* WHAT YOU ARE ASKED TO DO: Look at the entries below and restate word for word the lines from the first through the one that has "Subexpression Elimination is enabled".

Records from a data source
--- START ---
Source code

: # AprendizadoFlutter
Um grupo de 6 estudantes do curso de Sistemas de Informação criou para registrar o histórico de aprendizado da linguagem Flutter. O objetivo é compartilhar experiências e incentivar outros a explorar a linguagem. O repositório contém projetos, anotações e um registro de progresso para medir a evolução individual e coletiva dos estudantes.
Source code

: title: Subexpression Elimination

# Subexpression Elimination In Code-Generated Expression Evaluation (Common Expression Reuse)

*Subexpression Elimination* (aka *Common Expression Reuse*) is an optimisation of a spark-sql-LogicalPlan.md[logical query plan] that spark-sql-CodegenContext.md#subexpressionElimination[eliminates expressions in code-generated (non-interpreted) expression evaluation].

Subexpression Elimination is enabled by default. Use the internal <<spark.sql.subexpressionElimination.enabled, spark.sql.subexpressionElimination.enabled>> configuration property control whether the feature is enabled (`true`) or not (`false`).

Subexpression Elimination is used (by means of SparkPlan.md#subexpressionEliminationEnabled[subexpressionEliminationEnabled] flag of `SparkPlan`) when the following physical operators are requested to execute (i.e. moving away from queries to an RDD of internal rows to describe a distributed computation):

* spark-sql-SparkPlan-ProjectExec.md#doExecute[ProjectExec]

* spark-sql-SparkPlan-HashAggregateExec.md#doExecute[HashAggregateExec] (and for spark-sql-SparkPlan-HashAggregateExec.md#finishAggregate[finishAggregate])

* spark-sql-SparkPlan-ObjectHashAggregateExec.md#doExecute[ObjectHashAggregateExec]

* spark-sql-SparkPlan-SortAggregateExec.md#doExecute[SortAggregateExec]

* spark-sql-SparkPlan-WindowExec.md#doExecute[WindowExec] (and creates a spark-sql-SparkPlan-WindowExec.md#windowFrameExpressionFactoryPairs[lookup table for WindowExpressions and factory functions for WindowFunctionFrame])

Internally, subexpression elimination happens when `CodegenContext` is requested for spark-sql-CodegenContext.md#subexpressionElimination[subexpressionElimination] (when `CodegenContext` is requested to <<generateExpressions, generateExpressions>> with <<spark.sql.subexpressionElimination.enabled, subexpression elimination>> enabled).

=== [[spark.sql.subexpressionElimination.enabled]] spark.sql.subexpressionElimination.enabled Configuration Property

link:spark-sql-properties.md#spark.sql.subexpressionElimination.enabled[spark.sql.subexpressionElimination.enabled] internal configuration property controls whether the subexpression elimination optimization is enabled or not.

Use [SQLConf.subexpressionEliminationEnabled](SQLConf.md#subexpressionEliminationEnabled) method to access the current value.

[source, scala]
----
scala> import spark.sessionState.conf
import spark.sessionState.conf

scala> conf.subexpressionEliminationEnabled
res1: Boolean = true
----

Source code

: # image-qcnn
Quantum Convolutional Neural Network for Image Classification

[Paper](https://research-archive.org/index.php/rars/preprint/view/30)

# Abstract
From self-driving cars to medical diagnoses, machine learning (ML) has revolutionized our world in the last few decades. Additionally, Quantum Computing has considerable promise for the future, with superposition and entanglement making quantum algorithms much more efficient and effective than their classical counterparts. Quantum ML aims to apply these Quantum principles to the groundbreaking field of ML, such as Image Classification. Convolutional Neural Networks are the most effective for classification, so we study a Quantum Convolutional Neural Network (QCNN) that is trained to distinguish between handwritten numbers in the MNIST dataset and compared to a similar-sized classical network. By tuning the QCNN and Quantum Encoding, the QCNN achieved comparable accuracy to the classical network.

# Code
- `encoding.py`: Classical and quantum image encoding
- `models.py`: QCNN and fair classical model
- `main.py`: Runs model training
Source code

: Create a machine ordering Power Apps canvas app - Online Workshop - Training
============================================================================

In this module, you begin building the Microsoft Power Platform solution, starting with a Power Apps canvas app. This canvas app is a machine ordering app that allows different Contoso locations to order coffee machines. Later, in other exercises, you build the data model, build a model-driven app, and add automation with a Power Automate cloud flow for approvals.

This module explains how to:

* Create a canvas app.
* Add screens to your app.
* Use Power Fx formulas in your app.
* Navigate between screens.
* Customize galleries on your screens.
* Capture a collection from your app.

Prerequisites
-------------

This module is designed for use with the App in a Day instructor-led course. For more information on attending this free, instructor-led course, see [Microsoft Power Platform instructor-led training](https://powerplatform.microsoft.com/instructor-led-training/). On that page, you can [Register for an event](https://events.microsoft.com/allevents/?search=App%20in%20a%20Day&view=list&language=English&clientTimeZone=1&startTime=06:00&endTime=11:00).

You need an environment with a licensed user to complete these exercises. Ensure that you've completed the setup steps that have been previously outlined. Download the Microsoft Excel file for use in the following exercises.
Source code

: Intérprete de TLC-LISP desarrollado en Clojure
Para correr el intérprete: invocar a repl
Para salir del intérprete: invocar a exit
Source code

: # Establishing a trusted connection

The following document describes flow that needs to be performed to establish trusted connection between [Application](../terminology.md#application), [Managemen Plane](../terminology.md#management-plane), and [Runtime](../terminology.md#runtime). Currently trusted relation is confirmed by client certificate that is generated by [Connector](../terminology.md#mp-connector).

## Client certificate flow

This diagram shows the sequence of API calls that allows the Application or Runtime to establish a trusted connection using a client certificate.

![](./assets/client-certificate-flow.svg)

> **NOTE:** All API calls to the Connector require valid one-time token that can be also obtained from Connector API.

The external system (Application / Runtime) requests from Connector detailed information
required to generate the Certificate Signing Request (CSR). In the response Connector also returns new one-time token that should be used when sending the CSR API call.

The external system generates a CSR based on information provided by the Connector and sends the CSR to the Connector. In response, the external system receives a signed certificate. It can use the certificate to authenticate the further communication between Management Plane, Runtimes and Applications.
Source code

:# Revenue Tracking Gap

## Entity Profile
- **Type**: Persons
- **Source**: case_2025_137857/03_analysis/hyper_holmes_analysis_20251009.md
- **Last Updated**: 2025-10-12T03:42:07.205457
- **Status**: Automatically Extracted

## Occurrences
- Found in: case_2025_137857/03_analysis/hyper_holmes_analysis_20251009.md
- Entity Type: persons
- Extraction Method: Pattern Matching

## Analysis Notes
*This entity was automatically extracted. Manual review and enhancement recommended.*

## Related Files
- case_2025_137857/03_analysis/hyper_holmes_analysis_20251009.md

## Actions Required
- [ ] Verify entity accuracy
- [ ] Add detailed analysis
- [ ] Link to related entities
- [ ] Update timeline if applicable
--- END ---
* EXERCISE ANSWER:
Source code

: # AprendizadoFlutter
Um grupo de 6 estudantes do curso de Sistemas de Informação criou para registrar o histórico de aprendizado da linguagem Flutter. O objetivo é compartilhar experiências e incentivar outros a explorar a linguagem. O repositório contém projetos, anotações e um registro de progresso para medir a evolução individual e coletiva dos estudantes.
Source code

: title: Subexpression Elimination

# Subexpression Elimination In Code-Generated Expression Evaluation (Common Expression Reuse)

*Subexpression Elimination* (aka *Common Expression Reuse*) is an optimisation of a spark-sql-LogicalPlan.md[logical query plan] that spark-sql-CodegenContext.md#subexpressionElimination[eliminates expressions in code-generated (non-interpreted) expression evaluation].

Subexpression Elimination is enabled by default. Use the internal <<spark.sql.subexpressionElimination.enabled, spark.sql.subexpressionElimination.enabled>> configuration property control whether the feature is enabled (`true`) or not (`false`).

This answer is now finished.